**GOAL OF THE EXERCISE:** Among the lines of the records, count those containing the word "ToBoolean", then give the number alone.

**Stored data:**
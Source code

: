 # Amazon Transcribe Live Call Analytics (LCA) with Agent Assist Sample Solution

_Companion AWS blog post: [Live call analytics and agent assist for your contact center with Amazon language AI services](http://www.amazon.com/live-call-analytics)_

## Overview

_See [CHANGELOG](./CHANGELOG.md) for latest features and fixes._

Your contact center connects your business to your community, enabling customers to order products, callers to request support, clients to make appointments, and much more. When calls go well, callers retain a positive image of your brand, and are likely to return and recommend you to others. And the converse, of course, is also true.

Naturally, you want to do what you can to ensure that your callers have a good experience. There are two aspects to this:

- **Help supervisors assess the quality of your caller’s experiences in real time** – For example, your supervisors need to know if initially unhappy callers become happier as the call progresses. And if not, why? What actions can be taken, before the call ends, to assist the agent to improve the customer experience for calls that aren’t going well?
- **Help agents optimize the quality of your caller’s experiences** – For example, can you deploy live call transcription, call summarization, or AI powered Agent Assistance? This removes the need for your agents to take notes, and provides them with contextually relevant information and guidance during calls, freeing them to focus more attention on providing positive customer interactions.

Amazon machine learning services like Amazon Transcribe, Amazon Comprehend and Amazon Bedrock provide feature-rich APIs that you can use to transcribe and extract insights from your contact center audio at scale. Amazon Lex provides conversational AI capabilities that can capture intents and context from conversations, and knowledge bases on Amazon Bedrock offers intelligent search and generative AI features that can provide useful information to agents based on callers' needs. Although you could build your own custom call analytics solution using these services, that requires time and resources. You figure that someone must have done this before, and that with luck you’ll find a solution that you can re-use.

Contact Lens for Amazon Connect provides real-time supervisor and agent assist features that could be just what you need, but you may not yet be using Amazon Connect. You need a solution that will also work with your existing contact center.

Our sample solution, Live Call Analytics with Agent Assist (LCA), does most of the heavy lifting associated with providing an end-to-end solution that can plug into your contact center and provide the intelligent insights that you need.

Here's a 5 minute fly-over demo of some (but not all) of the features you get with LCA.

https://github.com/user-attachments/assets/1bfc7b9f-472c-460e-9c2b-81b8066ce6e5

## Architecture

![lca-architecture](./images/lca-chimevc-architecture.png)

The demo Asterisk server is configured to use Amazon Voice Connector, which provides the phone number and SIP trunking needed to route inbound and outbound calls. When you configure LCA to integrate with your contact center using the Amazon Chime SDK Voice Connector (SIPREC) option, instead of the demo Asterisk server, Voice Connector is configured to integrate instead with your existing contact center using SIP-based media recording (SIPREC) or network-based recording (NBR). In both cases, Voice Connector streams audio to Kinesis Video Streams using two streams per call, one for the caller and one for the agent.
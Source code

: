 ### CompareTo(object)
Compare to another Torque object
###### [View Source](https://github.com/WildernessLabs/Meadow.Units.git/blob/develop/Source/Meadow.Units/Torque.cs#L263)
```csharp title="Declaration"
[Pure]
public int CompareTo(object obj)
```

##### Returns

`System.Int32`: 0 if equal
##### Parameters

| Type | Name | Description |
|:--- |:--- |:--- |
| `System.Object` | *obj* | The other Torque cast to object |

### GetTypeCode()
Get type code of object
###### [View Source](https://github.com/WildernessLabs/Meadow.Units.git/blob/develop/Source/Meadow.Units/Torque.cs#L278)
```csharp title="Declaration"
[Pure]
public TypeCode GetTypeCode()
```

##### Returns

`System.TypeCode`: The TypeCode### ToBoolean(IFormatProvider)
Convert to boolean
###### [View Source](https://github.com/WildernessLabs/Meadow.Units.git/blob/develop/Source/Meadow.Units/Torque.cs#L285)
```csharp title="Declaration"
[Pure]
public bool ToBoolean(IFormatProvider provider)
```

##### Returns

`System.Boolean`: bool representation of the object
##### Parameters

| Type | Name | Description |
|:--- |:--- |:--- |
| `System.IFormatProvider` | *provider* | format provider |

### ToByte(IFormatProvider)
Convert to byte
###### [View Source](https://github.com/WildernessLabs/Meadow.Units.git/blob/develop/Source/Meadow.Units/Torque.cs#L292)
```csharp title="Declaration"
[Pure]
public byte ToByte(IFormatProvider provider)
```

**WRITTEN ANSWER:** 2